WORK TO COMPLETE:
In the entries below, count the lines that include the word "uses" and reply with the number alone.

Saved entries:
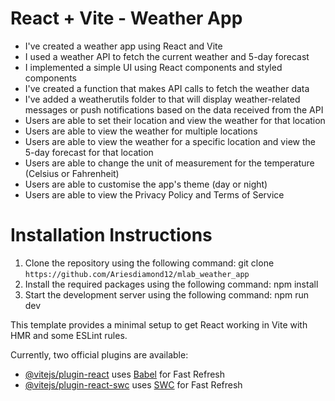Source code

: # React + Vite  - Weather App

- I've created a weather app using React and Vite
- I used a weather API to fetch the current weather and 5-day forecast
- I implemented a simple UI using React components and styled components
- I've created a function that makes API calls to fetch the weather data
- I've added a weatherutils folder to that will display weather-related messages or push notifications based on the data received from the API
- Users are able to set their location and view the weather for that location
- Users are able to view the weather for multiple locations
- Users are able to view the weather for a specific location and view the 5-day forecast for that location
- Users are able to change the unit of measurement for the temperature (Celsius or Fahrenheit)
- Users are able to customise the app's theme (day or night)
- Users are able to view the Privacy Policy and Terms of Service

# Installation Instructions
1. Clone the repository using the following command: git clone `https://github.com/Ariesdiamond12/mlab_weather_app`
2. Install the required packages using the following command: npm install
3. Start the development server using the following command: npm run dev

This template provides a minimal setup to get React working in Vite with HMR and some ESLint rules.

Currently, two official plugins are available:

- [@vitejs/plugin-react](https://github.com/vitejs/vite-plugin-react/blob/main/packages/plugin-react/README.md) uses [Babel](https://babeljs.io/) for Fast Refresh
- [@vitejs/plugin-react-swc](https://github.com/vitejs/vite-plugin-react-swc) uses [SWC](https://swc.rs/) for Fast Refresh
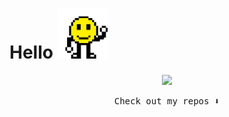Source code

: # Hello   <img src="https://github.com/Ahmedaltu/Ahmedaltu/blob/main/wave.gif" height="80" width="80">




<p align="center">
  <img src="https://capsule-render.vercel.app/api?type=waving&color=gradient&height=60&section=footer&width=100"/>
</p>




<p align="center"><samp>
Check out my repos ⬇️  
  </samp>
</p>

RESULT OF THIS EXERCISE:
2